Find "ancora da trattare;" and "il periodo attuale;" in the records below. Copy the lines holding them and every line between, exactly, and no others.

* * *

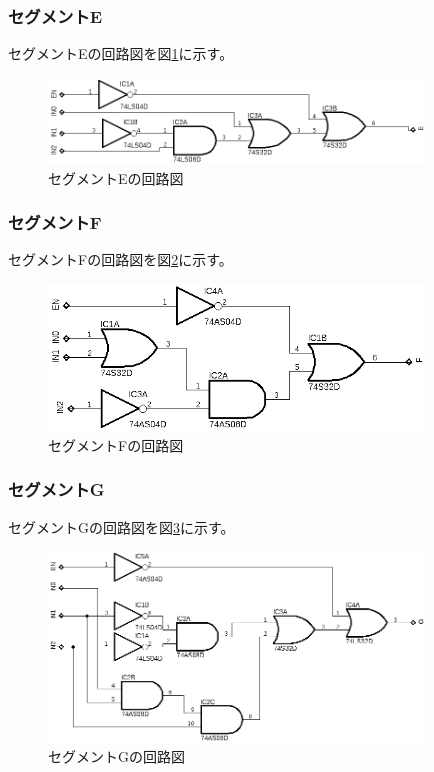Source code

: \documentclass[a4paper,11pt,dvipdfmx]{jsarticle}
\begin{document}
\subsubsection{セグメントE}
セグメントEの回路図を図\ref{fig:segmentE}に示す。
\begin{figure}[H]
  \centering
  \includegraphics[width=10cm]{./images/E.png}
  \caption{セグメントEの回路図}
  \label{fig:segmentE}
\end{figure}

\subsubsection{セグメントF}
セグメントFの回路図を図\ref{fig:segmentF}に示す。
\begin{figure}[H]
  \centering
  \includegraphics[width=10cm]{./images/F.png}
  \caption{セグメントFの回路図}
  \label{fig:segmentF}
\end{figure}

\subsubsection{セグメントG}
セグメントGの回路図を図\ref{fig:segmentG}に示す。
\begin{figure}[H]
  \centering
  \includegraphics[width=10cm]{./images/G.png}
  \caption{セグメントGの回路図}
  \label{fig:segmentG}
\end{figure}
\end{document}
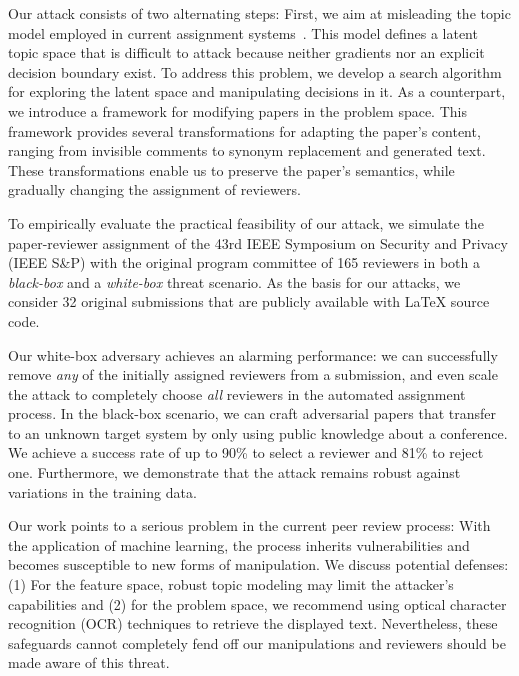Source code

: \documentclass[letterpaper,twocolumn,10pt]{article}
\begin{document}
Our attack consists of two alternating steps: 
First, we aim at misleading the topic model employed in current assignment systems~\cite{charlin-13-toronto, misc-autobid}. This model defines a latent topic space that is difficult to attack because neither gradients nor an explicit decision boundary exist. To address this problem, we develop a search algorithm for exploring the latent space and manipulating decisions in it.
As a counterpart, we introduce a framework for modifying papers in the problem space. This framework provides several transformations for adapting the paper's content, ranging from invisible comments to synonym replacement and generated text. These transformations enable us to preserve the paper's semantics, while gradually changing the assignment of reviewers.

To empirically evaluate the practical feasibility of our attack, we simulate the paper-reviewer assignment of the 43rd IEEE Symposium on Security and Privacy (IEEE S\&P) with the original program committee of 165 reviewers in both a \emph{black-box} and a \emph{white-box} threat scenario. As the basis for our attacks, we consider 32 original submissions that are publicly available with \LaTeX{} source code. 

Our white-box adversary achieves an alarming performance: we can successfully remove \emph{any} of the initially assigned reviewers from a submission, and even scale the attack to completely choose \emph{all} reviewers in the automated assignment process. 
In the black-box scenario, we can craft adversarial papers that transfer to an unknown target system by only using public knowledge about a conference. We achieve a success rate of up to 90\% to select a reviewer and 81\% to reject one. Furthermore, we demonstrate that the attack remains robust against variations in the training data.

Our work points to a serious problem in the current peer review process: With the application of machine learning, the process inherits vulnerabilities and becomes susceptible to new forms of manipulation.
We discuss potential defenses: (1) For the feature space, robust topic modeling may limit the attacker's capabilities and (2) for the problem space, we recommend using optical character recognition (OCR) techniques to retrieve the displayed text.
Nevertheless, these safeguards cannot completely fend off our manipulations and reviewers should be made aware of this threat.
\end{document}
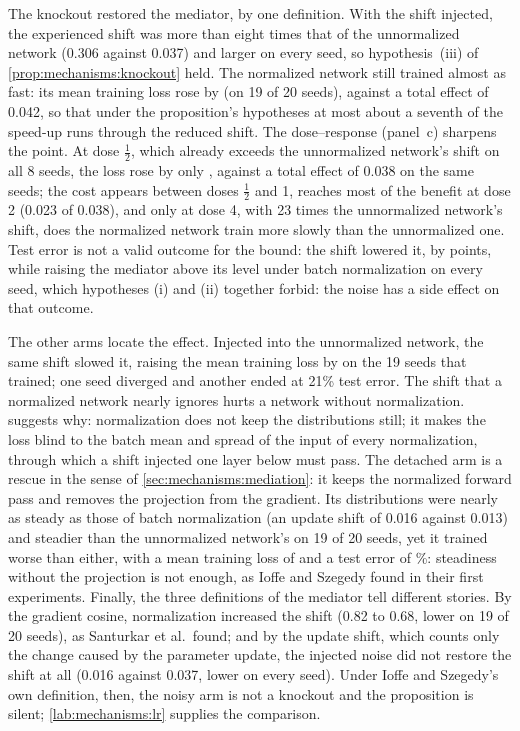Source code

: \begin{refsection}
The knockout restored the mediator, by one definition. With the shift injected, the experienced shift was more than eight times that of the unnormalized network (0.306 against 0.037) and larger on every seed, so hypothesis~(iii) of \cref{prop:mechanisms:knockout} held. The normalized network still trained almost as fast: its mean training loss rose by  (on 19 of 20 seeds), against a total effect of 0.042, so that under the proposition's hypotheses at most about a seventh of the speed-up runs through the reduced shift. The dose--response (panel~c) sharpens the point. At dose $\frac12$, which already exceeds the unnormalized network's shift on all 8 seeds, the loss rose by only , against a total effect of 0.038 on the same seeds; the cost appears between doses $\frac12$ and 1, reaches most of the benefit at dose 2 (0.023 of 0.038), and only at dose 4, with 23 times the unnormalized network's shift, does the normalized network train more slowly than the unnormalized one. Test error is not a valid outcome for the bound: the shift lowered it, by  points, while raising the mediator above its level under batch normalization on every seed, which hypotheses (i) and (ii) together forbid: the noise has a side effect on that outcome.

The other arms locate the effect. Injected into the unnormalized network, the same shift slowed it, raising the mean training loss by  on the 19 seeds that trained; one seed diverged and another ended at 21\% test error. The shift that a normalized network nearly ignores hurts a network without normalization.  suggests why: normalization does not keep the distributions still; it makes the loss blind to the batch mean and spread of the input of every normalization, through which a shift injected one layer below must pass. The detached arm is a rescue in the sense of \cref{sec:mechanisms:mediation}: it keeps the normalized forward pass and removes the projection from the gradient. Its distributions were nearly as steady as those of batch normalization (an update shift of 0.016 against 0.013) and steadier than the unnormalized network's on 19 of 20 seeds, yet it trained worse than either, with a mean training loss of  and a test error of \%: steadiness without the projection is not enough, as Ioffe and Szegedy found in their first experiments. Finally, the three definitions of the mediator tell different stories. By the gradient cosine, normalization increased the shift (0.82 to 0.68, lower on 19 of 20 seeds), as Santurkar et al.\ found; and by the update shift, which counts only the change caused by the parameter update, the injected noise did not restore the shift at all (0.016 against 0.037, lower on every seed). Under Ioffe and Szegedy's own definition, then, the noisy arm is not a knockout and the proposition is silent; \cref{lab:mechanisms:lr} supplies the comparison.


\end{refsection}
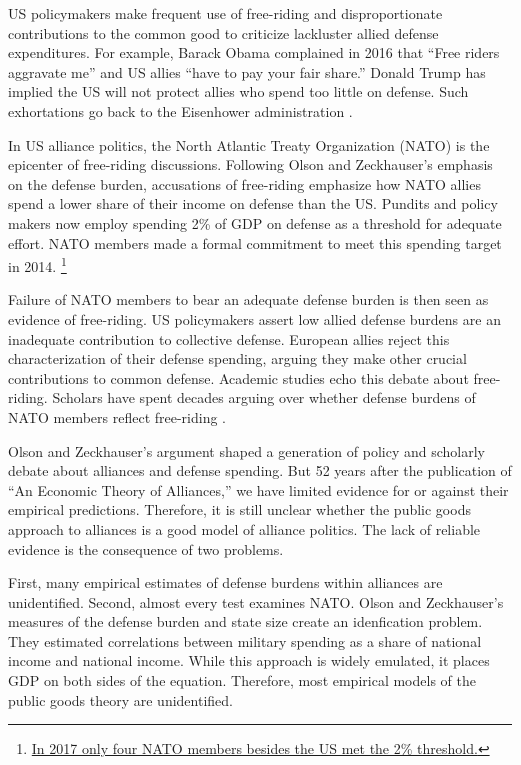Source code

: \documentclass[12pt]{article}
\begin{document}
US policymakers make frequent use of free-riding and disproportionate contributions to the common good to criticize lackluster allied defense expenditures.  
For example, Barack Obama complained in 2016 that ``Free riders aggravate me'' and US allies ``have to pay your fair share.'' 
Donald Trump has implied the US will not protect allies who spend too little on defense. 
Such exhortations go back to the Eisenhower administration \citep{Lanoszka2015}.


In US alliance politics, the North Atlantic Treaty Organization (NATO) is the epicenter of free-riding discussions. 
Following Olson and Zeckhauser's emphasis on the defense burden, accusations of free-riding emphasize how NATO allies spend a lower share of their income on defense than the US. 
Pundits and policy makers now employ spending 2\% of GDP on defense as a threshold for adequate effort.
NATO members made a formal commitment to meet this spending target in 2014.
\footnote{\href{https://www.economist.com/graphic-detail/2017/02/16/military-spending-by-nato-members}{In 2017 only four NATO members besides the US met the 2\% threshold.}}  


Failure of NATO members to bear an adequate defense burden is then seen as evidence of free-riding. 
US policymakers assert low allied defense burdens are an inadequate contribution to collective defense. 
European allies reject this characterization of their defense spending, arguing they make other crucial contributions to common defense. 
Academic studies echo this debate about free-riding.  
Scholars have spent decades arguing over whether defense burdens of NATO members reflect free-riding \citep{SandlerForbes1980, Palmer1990, GatesTerasawa1992, SandlerHartley2001, Lanoszka2015, PluemperNeumayer2015}.


Olson and Zeckhauser's argument shaped a generation of policy and scholarly debate about alliances and defense spending. 
But 52 years after the publication of ``An Economic Theory of Alliances,'' we have limited evidence for or against their empirical predictions. 
Therefore, it is still unclear whether the public goods approach to alliances is a good model of alliance politics. 
The lack of reliable evidence is the consequence of two problems. 


First, many empirical estimates of defense burdens within alliances are unidentified.
Second, almost every test examines NATO. 
Olson and Zeckhauser's measures of the defense burden and state size create an idenfication problem. 
They estimated correlations between military spending as a share of national income and national income.
While this approach is widely emulated, it places GDP on both sides of the equation.
Therefore, most empirical models of the public goods theory are unidentified.
\end{document}
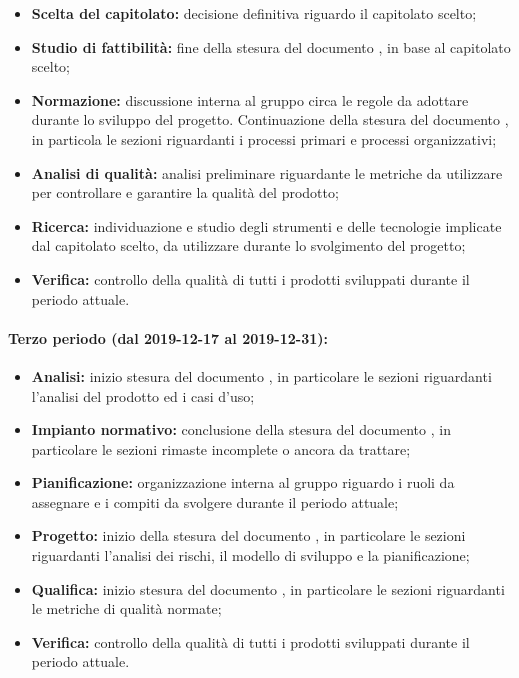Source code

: 				\begin{itemize}
					\item \textbf{Scelta del capitolato:} decisione definitiva riguardo il capitolato scelto;
					\item \textbf{Studio di fattibilità:} fine della stesura del documento , in base al capitolato scelto;
					\item \textbf{Normazione:} discussione interna al gruppo circa le regole da adottare durante lo sviluppo del progetto. Continuazione della stesura del documento , in particola le sezioni riguardanti i processi primari e processi organizzativi;
					\item \textbf{Analisi di qualità:} analisi preliminare riguardante le metriche da utilizzare per controllare e garantire la qualità del prodotto;
					\item \textbf{Ricerca:} individuazione e studio degli strumenti e delle tecnologie implicate dal capitolato scelto, da utilizzare durante lo svolgimento del progetto;
					\item \textbf{Verifica:} controllo della qualità di tutti i prodotti sviluppati durante il periodo attuale.
				\end{itemize}
			
			\paragraph{Terzo periodo (dal 2019-12-17 al 2019-12-31):}
			
				\begin{itemize}
					\item \textbf{Analisi:} inizio stesura del documento , in particolare le sezioni riguardanti l'analisi del prodotto ed i casi d'uso;
					\item \textbf{Impianto normativo:} conclusione della stesura del documento , in particolare le sezioni rimaste incomplete o ancora da trattare;
					\item \textbf{Pianificazione:} organizzazione interna al gruppo riguardo i ruoli da assegnare e i compiti da svolgere durante il periodo attuale;
					\item \textbf{Progetto:} inizio della stesura del documento , in particolare le sezioni riguardanti l'analisi dei rischi, il modello di sviluppo e la pianificazione;
					\item \textbf{Qualifica:} inizio stesura del documento , in particolare le sezioni riguardanti le metriche di qualità normate;
					\item \textbf{Verifica:} controllo della qualità di tutti i prodotti sviluppati durante il periodo attuale.
				\end{itemize}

* * *

(Exercise solution):
					\item \textbf{Impianto normativo:} conclusione della stesura del documento , in particolare le sezioni rimaste incomplete o ancora da trattare;
					\item \textbf{Pianificazione:} organizzazione interna al gruppo riguardo i ruoli da assegnare e i compiti da svolgere durante il periodo attuale;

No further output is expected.